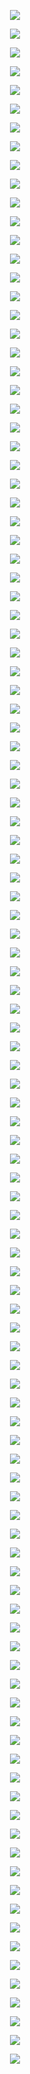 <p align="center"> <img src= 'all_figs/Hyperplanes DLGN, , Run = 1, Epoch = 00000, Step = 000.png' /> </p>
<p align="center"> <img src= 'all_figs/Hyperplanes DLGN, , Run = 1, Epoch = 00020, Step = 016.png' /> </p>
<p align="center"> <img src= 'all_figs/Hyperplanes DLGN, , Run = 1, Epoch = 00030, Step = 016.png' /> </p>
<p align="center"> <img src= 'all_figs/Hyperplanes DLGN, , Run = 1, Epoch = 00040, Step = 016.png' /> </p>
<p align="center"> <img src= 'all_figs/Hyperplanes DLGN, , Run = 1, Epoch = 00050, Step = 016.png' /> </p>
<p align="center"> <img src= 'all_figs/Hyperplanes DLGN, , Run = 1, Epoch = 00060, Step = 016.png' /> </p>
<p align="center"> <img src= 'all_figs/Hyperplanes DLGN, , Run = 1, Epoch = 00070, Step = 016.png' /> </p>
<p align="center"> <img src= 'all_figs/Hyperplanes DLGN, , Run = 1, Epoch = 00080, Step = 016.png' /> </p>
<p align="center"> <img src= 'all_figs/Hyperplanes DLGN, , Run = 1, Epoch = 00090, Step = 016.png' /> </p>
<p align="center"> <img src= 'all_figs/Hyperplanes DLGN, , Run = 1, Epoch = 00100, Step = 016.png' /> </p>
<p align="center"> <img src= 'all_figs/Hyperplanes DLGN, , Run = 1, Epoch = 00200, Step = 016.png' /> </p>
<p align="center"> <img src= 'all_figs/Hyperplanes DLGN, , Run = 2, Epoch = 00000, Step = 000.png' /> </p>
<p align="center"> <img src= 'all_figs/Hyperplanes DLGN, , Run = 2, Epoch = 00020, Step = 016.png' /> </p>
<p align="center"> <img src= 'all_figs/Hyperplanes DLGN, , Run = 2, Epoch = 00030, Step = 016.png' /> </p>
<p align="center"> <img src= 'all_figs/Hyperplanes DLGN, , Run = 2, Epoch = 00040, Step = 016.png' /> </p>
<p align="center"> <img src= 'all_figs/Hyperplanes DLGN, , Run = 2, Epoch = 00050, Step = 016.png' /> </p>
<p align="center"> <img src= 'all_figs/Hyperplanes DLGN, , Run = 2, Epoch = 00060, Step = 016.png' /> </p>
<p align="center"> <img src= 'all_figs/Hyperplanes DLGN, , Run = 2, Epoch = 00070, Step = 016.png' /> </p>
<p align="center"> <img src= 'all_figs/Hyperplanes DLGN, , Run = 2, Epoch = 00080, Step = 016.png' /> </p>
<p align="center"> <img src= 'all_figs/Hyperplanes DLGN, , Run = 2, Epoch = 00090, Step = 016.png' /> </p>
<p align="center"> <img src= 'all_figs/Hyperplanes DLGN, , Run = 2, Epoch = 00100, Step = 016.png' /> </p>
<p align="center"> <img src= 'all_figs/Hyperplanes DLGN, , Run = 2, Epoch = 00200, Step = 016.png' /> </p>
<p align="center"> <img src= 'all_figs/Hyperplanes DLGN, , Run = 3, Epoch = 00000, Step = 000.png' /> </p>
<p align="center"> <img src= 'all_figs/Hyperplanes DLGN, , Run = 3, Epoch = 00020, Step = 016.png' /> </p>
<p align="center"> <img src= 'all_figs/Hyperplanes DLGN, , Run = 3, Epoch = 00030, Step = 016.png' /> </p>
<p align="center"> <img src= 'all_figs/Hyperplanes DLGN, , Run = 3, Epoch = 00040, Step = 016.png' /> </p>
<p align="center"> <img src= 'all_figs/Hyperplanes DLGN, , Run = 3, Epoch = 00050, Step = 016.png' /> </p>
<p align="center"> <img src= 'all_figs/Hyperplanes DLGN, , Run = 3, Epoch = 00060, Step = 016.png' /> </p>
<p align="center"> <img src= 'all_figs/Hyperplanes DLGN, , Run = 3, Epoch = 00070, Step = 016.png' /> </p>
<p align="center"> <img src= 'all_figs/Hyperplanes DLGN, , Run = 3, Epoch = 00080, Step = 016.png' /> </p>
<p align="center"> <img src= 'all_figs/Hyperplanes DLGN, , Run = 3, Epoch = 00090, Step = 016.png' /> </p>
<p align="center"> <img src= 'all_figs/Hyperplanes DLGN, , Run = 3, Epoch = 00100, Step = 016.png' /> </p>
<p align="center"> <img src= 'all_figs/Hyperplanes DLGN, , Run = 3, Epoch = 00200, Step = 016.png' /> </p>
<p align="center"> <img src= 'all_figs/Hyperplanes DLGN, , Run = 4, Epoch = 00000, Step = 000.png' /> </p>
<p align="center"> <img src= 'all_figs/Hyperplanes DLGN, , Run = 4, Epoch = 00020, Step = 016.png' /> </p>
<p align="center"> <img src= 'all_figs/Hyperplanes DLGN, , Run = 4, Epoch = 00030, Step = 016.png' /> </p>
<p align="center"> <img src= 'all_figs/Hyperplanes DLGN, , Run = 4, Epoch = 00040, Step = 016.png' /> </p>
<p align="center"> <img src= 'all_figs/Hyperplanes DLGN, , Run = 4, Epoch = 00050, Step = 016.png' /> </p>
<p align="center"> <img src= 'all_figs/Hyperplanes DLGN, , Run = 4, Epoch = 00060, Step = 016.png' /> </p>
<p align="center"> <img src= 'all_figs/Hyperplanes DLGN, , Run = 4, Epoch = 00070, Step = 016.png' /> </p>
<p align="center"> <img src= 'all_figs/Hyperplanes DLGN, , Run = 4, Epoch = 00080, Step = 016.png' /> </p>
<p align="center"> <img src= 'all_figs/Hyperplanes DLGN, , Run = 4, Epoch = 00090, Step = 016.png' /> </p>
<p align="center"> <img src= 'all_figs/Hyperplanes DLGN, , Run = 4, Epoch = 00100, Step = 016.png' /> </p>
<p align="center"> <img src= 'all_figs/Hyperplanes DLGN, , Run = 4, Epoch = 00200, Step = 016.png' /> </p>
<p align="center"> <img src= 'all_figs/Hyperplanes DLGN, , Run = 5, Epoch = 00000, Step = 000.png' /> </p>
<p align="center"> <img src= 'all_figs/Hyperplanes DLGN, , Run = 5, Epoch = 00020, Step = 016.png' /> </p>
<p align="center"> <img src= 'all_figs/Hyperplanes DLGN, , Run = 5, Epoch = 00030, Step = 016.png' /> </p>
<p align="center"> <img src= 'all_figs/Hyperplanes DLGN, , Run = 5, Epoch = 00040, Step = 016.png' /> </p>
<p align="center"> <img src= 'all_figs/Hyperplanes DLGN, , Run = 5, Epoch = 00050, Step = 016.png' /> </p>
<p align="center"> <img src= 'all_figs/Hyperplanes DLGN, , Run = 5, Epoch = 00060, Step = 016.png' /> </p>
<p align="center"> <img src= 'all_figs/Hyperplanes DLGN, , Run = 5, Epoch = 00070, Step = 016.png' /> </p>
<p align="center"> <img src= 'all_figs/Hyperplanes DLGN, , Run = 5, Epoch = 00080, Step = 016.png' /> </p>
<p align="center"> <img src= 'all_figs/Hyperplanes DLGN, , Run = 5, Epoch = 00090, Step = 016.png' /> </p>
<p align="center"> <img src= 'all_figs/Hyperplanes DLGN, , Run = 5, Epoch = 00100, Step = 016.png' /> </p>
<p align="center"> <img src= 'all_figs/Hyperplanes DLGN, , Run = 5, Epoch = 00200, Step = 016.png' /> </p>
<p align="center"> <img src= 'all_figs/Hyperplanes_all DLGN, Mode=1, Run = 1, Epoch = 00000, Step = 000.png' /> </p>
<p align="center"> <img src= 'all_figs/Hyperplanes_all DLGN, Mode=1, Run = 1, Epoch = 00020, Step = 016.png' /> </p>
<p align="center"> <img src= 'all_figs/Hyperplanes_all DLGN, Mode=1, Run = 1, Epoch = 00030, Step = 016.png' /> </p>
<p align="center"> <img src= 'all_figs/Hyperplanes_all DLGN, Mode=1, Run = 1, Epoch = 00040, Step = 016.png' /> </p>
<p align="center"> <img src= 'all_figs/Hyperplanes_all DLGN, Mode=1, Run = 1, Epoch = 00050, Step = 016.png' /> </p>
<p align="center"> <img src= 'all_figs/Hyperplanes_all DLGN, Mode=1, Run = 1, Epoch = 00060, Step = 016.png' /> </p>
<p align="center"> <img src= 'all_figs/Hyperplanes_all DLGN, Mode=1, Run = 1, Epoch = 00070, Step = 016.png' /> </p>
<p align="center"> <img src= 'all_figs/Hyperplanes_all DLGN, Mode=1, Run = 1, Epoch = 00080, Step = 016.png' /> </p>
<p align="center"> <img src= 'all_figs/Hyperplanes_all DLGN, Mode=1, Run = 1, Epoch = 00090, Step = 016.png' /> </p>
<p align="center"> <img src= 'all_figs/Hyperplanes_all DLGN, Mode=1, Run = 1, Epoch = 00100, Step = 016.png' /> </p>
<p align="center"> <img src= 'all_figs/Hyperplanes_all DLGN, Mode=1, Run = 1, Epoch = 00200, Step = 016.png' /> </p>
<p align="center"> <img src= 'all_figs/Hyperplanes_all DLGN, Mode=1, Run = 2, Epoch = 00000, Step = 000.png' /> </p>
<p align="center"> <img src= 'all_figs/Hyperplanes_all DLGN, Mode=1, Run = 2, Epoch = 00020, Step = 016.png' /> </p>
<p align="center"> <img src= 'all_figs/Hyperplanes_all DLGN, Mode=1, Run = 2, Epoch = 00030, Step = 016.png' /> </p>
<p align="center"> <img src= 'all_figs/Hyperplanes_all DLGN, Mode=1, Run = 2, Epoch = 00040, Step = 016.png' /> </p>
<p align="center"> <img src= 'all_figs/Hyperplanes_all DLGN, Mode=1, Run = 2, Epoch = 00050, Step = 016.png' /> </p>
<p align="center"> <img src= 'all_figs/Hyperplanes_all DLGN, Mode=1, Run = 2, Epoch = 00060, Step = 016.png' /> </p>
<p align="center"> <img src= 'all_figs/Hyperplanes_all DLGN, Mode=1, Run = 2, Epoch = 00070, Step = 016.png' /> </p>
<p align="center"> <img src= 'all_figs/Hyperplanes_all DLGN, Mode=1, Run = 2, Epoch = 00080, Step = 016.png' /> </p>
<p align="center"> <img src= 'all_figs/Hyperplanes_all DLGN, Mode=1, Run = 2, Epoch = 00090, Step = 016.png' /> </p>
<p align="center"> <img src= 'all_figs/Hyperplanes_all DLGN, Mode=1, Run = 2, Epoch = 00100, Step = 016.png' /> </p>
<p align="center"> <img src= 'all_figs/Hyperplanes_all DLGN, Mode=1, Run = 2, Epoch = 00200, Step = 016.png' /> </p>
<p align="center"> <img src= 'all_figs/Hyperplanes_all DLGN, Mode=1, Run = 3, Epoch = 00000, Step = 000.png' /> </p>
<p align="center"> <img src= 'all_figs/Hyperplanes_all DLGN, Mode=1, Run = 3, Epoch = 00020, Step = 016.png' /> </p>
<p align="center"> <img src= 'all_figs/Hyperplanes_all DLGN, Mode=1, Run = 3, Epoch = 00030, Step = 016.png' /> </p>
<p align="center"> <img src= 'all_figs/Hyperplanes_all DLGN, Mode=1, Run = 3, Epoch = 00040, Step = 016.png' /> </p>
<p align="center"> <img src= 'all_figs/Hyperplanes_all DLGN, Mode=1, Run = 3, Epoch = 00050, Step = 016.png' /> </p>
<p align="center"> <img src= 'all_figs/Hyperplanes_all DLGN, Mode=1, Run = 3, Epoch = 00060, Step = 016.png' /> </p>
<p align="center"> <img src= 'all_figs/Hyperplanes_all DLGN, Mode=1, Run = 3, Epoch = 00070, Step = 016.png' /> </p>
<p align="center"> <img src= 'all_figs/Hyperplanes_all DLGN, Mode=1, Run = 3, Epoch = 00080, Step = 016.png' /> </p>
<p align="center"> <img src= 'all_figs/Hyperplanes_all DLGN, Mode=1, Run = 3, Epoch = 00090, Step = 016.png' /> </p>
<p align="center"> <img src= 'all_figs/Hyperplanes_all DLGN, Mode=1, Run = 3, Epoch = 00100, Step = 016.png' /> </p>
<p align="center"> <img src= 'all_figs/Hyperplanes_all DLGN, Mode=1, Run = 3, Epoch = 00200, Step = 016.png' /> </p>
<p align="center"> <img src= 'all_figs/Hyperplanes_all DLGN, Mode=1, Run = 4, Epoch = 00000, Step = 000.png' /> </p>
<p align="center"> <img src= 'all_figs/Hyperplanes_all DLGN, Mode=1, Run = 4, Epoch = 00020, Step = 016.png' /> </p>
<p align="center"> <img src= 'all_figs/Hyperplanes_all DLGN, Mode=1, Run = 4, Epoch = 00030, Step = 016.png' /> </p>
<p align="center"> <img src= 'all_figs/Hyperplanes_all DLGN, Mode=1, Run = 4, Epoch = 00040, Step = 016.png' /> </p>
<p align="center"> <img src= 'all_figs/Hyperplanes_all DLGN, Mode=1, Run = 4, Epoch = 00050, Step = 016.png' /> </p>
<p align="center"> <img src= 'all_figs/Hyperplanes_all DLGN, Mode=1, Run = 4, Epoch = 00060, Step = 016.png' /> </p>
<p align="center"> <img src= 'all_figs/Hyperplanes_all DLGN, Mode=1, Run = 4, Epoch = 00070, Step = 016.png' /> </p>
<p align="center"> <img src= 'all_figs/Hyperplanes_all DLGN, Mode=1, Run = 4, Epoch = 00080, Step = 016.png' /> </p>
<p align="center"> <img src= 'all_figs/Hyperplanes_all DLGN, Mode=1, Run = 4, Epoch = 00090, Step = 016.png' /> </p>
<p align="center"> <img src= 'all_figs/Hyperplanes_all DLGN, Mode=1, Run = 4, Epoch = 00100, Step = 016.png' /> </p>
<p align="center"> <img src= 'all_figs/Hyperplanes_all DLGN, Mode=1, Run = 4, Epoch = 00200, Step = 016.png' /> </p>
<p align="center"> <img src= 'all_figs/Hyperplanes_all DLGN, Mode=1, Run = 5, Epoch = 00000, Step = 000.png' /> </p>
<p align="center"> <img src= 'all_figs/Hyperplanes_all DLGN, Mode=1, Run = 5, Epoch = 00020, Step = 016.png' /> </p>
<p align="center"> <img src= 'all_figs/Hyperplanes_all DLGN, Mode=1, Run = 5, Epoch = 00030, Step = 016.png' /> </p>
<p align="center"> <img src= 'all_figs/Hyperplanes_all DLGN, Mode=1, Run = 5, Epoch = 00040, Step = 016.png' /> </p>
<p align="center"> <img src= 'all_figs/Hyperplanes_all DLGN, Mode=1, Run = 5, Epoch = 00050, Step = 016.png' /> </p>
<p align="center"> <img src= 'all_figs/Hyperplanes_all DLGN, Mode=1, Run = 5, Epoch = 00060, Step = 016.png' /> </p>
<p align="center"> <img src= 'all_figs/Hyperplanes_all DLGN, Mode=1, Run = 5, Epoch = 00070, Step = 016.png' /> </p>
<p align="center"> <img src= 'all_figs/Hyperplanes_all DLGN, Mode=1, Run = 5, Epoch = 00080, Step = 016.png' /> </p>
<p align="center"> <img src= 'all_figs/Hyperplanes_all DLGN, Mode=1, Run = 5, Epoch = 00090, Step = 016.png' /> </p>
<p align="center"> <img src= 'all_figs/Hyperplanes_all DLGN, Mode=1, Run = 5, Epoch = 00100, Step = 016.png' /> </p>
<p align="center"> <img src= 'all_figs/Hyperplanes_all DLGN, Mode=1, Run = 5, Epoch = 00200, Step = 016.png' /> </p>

--

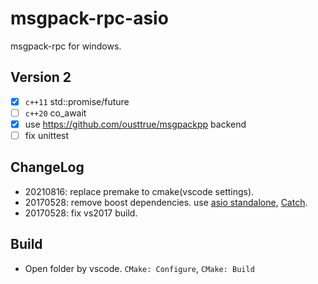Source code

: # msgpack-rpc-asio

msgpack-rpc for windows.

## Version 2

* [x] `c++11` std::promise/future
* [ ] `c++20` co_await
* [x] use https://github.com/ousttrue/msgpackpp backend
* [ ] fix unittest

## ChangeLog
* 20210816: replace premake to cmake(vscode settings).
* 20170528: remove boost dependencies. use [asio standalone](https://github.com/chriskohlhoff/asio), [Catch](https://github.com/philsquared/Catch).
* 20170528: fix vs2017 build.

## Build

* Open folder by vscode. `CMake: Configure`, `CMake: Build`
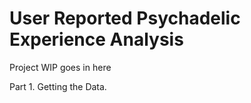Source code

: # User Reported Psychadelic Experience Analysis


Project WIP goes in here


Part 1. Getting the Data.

_Task to complete_:
Check each line of the records above for the word "vscode", count the lines that have it, and give only the count.

_Exercise result_:
2